Piri Reis de Batılı bilim insanları gibi Amerika'yı Batı'da çizmişti. Bunun önceki haritalara bağlı kalmasının yanında Amerika'nın keşfiyle de ilgisi vardı. Haritalar kâşif gemilerde çizilmeye başlar, gemilerin rotası neyse, haritalar da o ilerlemeye göre şekillenirdi. Yani bu bağlamda Amerika'nın Batı'ya yerleşmesi doğaldı. Fakat “hatalı oranlar”ın uluslararası politik sapmalarda rol, algılarımızla oyun oynayabildiği gerçeği, art niyetli bir problemdi.

Nurukawa'nın haritasını çizene kadar, biri resmî değeri olan iki farklı dünya haritası mevcuttu. 16. yüzyılda çizilen ilk “tam” harita, kuzey ülkelerini güneydekilere nispetle büyük gösteren ve Batı egemenliğini dayatan, hâlâ kullandığımız yanlış haritaydı. Teknoloji sayesinde doğru oranlar yakalanabilecekken, “egemenlik” oranlarını bozacağından “tasarım”a dokunulmuyordu. Bariz hatalar yüzünden haritaların alt köşelerine uyarı notları konuluyordu. Bu konuda 1974'te Alman bilim insanı Arno Peters'e değin yeni bir hamle olmadı. Peters'in çizdiği haritada güney ve kuzey yarımküre oranları eşitlenmiş ve eğime bağlı sapma giderilmişti. Merkezî konumlanan İngiltere, Kanada, ABD, Rusya gibi ülkeler epey küçülmüş ve merkezden ayrılmış; başta Afrika ve Güney Amerika kıtası olmak üzere, Arap Yarımadası, İran, Çin gibi ülkeler belirgin şekilde büyümüştü. Yeni haritada “güçlü” Batı ülkeleri kuzey yarımkürenin üst kısmında preslenmiş gibi duruyordu. Harita elbette onaylanmadı.

Nurukawa'nın haritasının Japonya'yı merkeze taşımasını, haritacının milliyetine göre “pergel” kullanması olarak yorumlayabiliriz. Yine de Peters'in çiziminde olduğu gibi, kıtaları gerçek boyutlarıyla yansıttığı söyleniyor. Haritayı paylaşanlar “doğruluk” payesini Amerika'nın Doğu'ya yerleşimine vermeyi seçti. Çünkü algılarımız, “Batı” kelimesinin kavram olarak “dünya hakimiyeti”ne karşılık geldiğini, “Doğu”nun da Batı karşısında “yenilmişliği” temsil ettiğini kabul ediyordu. Harita Amerika'yı Doğu'ya “ötelediğinden”, bu, ona haddini bildirmek sayıldı.

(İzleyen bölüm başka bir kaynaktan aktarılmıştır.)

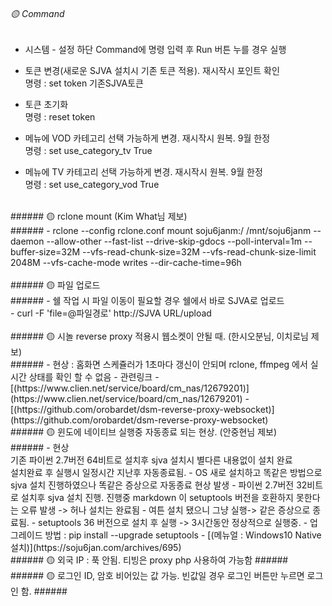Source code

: ###### 🟡 Command<br> ######
- 시스템 - 설정 하단 Command에 명령 입력 후 Run 버튼 누를 경우 실행<br>

- 토큰 변경(새로운 SJVA 설치시 기존 토큰 적용). 재시작시 포인트 확인<br>
  명령 : set token 기존SJVA토큰<br>

- 토큰 초기화<br>
  명령 : reset token<br>

- 메뉴에 VOD 카테고리 선택 가능하게 변경. 재시작시 원복. 9월 한정<br>
  명령 : set use_category_tv True<br>

- 메뉴에 TV 카테고리 선택 가능하게 변경. 재시작시 원복. 9월 한정<br>
  명령 : set use_category_vod True<br>
    
<br>
###### 🟡 rclone mount (Kim What님 제보)<br> ######
- rclone --config rclone.conf mount soju6janm:/ /mnt/soju6janm --daemon --allow-other --fast-list --drive-skip-gdocs --poll-interval=1m --buffer-size=32M --vfs-read-chunk-size=32M --vfs-read-chunk-size-limit 2048M --vfs-cache-mode writes --dir-cache-time=96h<br>

<br>
###### 🟡 파일 업로드 <br> ######
- 쉘 작업 시 파일 이동이 필요할 경우 쉘에서 바로 SJVA로 업로드<br>
    - curl -F 'file=@파일경로' http://SJVA URL/upload<br>

<br>
###### 🟡 시놀 reverse proxy 적용시 웹소켓이 안될 때. (한시오분님, 이치로님 제보) <br> ######
- 현상 : 홈화면 스케쥴러가 1초마다 갱신이 안되며 rclone, ffmpeg 에서 실시간 상태를 확인 할 수 없음
- 관련링크 
    - [(https://www.clien.net/service/board/cm_nas/12679201)](https://www.clien.net/service/board/cm_nas/12679201)
    - [(https://github.com/orobardet/dsm-reverse-proxy-websocket)](https://github.com/orobardet/dsm-reverse-proxy-websocket)

<br>
###### 🟡 윈도에 네이티브 실행중 자동종료 되는 현상. (안중현님 제보)<br> ######
- 현상<br>
    기존 파이썬 2.7버전 64비트로 설치후 sjva 설치시 별다른 내용없이 설치 완료 <br>
    설치완료 후 실행시 일정시간 지난후 자동종료됨.
    - OS 새로 설치하고 똑같은 방법으로 sjva 설치 진행하였으나 똑같은 증상으로 자동종료 현상 발생
    - 파이썬 2.7버전 32비트로 설치후 sjva 설치 진행. 진행중 markdown 이 setuptools 버전을 호환하지 못한다는 오류 발생 -> 허나 설치는 완료됨
    - 여튼 설치 됐으니 그냥 실행-> 같은 증상으로 종료됨.
    - setuptools 36 버전으로 설치 후 실행 -> 3시간동안 정상적으로 실행중.
- 업그레이드 방법 : pip install --upgrade setuptools
- [(메뉴얼 : Windows10 Native 설치)](https://soju6jan.com/archives/695)

<br>
###### 🟡 외국 IP : 푹 안됨. 티빙은 proxy php 사용하여 가능함 ######
<br>
###### 🟡 로그인 ID, 암호 비어있는 값 가능. 빈값일 경우 로그인 버튼만 누르면 로그인 함. ######<br>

Ödüllere bel bağlamanın izafi, sanal ve geçici hükümlerin peşinden gitmek olduğunu düşünen biri olarak, Japon mimarın çizdiği harita sayesinde aldığı ödülden çok, “yanlış” harita meselesinin gündeme gelmesinden yanayım. Ancak Batı, hatalardan arındırılmış, kıtaların alternatif dizilimle konumlandırıldığı bu haritayı kabul eder mi? İşte bu, hem kültürel hem de politik bağlamda en önemli soru, en büyük sorun! Tam da haritaların değişmeye zorlandığı bu zamanda…

Not: Yeni Söz gazetesi, Peters'in çizimi “doğru” haritaya dair 2 Nisan 2016 tarihli bir haber yaptı: “Bu haritaları ne zaman değiştireceksiniz?” Hatırlatmış olalım.